## TASK TO COMPLETE
Two lines below mark the span: the one containing "At this point, the program" and the one containing "Overwhelming majority of". Set down both, plus every line between, exactly as they stand, and nothing else.

(Saved data entries)
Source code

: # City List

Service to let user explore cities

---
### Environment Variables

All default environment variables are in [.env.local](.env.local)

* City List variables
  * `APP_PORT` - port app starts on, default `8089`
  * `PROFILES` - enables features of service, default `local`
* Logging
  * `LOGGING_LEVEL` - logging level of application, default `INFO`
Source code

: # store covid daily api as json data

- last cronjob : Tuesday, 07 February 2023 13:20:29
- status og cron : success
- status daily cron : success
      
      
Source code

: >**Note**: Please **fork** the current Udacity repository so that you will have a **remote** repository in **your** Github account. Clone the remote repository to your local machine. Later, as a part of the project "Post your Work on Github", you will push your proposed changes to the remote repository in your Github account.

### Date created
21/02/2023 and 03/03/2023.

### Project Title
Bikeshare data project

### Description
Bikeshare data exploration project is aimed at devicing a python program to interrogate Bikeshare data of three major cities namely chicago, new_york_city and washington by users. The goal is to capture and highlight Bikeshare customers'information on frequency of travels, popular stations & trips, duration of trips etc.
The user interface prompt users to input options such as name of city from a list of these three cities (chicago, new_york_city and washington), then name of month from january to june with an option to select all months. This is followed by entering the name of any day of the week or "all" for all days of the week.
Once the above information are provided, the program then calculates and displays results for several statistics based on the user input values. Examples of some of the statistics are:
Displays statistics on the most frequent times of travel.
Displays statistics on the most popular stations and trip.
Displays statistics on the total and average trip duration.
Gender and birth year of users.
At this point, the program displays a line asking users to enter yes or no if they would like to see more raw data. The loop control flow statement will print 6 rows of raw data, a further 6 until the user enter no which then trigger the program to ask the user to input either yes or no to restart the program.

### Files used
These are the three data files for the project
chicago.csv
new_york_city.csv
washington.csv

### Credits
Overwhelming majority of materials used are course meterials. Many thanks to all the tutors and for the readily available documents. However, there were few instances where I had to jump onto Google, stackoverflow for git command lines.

---

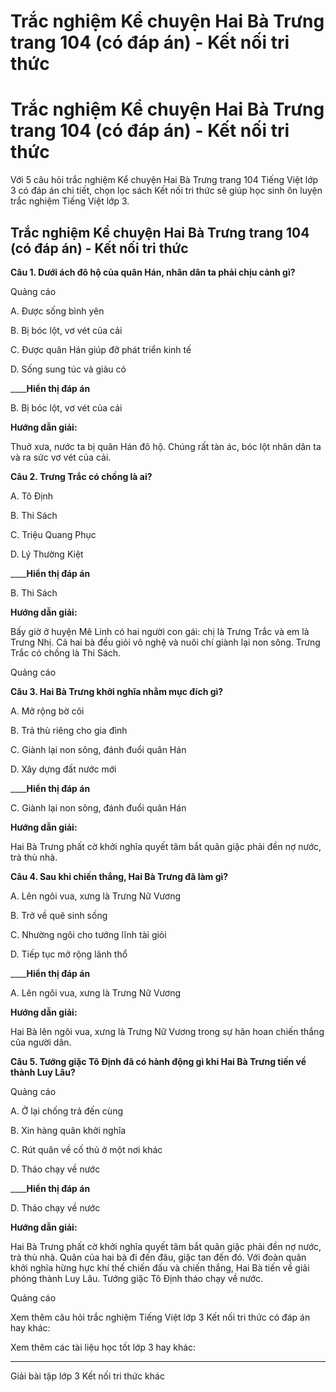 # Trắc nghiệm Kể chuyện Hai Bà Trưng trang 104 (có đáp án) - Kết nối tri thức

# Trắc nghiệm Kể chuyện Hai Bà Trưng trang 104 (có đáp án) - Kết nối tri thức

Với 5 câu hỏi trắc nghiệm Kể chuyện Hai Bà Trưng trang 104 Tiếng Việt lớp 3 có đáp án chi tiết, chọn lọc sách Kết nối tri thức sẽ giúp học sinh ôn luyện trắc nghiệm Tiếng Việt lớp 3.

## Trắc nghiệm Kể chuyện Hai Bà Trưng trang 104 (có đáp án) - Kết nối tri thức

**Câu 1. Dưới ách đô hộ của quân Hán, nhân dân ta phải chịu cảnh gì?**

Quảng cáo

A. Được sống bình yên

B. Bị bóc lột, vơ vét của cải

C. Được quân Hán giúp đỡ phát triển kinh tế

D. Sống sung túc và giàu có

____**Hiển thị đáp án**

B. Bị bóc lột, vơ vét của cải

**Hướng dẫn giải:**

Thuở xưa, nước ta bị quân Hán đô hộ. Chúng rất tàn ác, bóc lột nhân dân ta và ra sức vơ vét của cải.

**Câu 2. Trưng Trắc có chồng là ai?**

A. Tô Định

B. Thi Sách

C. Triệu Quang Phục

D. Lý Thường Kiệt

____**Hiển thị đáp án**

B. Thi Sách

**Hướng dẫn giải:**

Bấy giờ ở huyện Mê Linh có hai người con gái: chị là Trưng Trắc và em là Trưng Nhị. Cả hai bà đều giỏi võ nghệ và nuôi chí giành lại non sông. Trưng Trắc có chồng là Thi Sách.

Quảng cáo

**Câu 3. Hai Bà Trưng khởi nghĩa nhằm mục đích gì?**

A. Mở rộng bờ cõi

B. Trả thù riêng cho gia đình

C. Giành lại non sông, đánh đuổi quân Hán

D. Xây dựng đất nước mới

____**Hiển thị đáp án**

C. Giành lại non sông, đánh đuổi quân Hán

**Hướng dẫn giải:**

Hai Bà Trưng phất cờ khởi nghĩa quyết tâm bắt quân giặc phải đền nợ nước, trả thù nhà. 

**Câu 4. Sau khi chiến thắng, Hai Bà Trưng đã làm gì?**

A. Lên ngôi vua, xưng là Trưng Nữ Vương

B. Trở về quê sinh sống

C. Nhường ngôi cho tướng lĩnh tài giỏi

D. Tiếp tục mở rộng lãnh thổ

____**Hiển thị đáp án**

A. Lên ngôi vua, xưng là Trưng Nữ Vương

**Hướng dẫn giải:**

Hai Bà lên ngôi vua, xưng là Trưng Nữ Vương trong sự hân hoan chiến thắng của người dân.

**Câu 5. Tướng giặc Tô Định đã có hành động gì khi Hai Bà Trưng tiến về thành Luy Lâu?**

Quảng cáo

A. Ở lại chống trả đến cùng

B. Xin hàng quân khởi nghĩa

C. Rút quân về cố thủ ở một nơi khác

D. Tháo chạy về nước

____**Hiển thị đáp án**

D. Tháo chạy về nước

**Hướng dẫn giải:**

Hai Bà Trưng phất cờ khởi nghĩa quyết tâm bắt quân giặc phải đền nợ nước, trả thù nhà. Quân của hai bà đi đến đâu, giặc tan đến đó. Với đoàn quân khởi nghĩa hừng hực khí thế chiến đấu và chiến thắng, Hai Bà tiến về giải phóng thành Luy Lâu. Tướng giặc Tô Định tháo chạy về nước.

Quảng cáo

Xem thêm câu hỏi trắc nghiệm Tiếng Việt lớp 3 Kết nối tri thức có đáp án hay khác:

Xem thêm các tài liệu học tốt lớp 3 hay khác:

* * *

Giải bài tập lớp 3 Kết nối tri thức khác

...

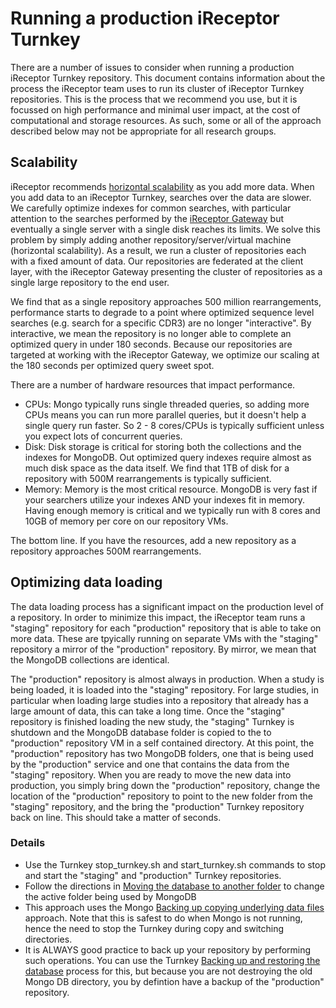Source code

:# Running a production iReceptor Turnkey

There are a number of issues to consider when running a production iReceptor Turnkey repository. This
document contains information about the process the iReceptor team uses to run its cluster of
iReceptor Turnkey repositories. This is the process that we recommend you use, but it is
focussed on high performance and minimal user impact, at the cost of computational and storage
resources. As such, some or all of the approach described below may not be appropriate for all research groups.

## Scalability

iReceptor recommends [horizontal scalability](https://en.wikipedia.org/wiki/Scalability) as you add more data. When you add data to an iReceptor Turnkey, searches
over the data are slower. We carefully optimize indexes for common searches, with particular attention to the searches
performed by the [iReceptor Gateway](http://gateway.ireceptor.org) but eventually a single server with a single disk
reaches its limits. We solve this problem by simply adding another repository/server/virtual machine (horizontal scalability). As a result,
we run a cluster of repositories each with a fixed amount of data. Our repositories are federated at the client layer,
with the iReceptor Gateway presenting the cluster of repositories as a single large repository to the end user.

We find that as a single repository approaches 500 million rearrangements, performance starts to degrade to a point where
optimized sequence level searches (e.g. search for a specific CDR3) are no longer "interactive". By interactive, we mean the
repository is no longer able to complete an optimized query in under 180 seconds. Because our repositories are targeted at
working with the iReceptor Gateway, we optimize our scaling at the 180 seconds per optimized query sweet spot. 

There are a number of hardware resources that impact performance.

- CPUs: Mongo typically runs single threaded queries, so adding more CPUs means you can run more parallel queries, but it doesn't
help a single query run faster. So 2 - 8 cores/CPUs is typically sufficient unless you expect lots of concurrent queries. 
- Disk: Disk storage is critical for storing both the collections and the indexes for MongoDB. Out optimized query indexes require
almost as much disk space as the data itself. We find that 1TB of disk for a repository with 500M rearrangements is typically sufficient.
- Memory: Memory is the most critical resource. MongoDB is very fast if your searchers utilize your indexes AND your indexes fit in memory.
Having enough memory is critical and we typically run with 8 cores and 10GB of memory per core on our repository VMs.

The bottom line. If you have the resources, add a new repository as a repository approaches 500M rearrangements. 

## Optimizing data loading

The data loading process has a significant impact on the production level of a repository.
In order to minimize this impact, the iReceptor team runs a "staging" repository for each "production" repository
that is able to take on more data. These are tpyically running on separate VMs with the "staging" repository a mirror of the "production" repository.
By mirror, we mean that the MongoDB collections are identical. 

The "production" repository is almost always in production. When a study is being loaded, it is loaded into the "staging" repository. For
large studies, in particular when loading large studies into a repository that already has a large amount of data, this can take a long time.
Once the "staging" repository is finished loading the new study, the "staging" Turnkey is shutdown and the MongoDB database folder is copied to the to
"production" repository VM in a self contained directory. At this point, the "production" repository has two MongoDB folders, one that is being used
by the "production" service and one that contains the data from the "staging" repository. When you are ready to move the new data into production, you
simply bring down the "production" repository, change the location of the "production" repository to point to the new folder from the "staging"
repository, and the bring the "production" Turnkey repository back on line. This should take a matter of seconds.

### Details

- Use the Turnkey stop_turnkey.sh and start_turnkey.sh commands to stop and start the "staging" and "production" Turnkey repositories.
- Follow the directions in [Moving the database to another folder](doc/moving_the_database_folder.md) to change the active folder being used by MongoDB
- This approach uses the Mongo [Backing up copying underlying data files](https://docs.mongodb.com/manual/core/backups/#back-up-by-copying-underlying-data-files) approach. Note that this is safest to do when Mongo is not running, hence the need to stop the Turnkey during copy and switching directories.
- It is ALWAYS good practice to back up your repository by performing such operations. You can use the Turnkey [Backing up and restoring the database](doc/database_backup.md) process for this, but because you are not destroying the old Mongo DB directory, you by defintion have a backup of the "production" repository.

## PROBLEM SOLUTION
At this point, the program displays a line asking users to enter yes or no if they would like to see more raw data. The loop control flow statement will print 6 rows of raw data, a further 6 until the user enter no which then trigger the program to ask the user to input either yes or no to restart the program.

### Files used
These are the three data files for the project
chicago.csv
new_york_city.csv
washington.csv

### Credits
Overwhelming majority of materials used are course meterials. Many thanks to all the tutors and for the readily available documents. However, there were few instances where I had to jump onto Google, stackoverflow for git command lines.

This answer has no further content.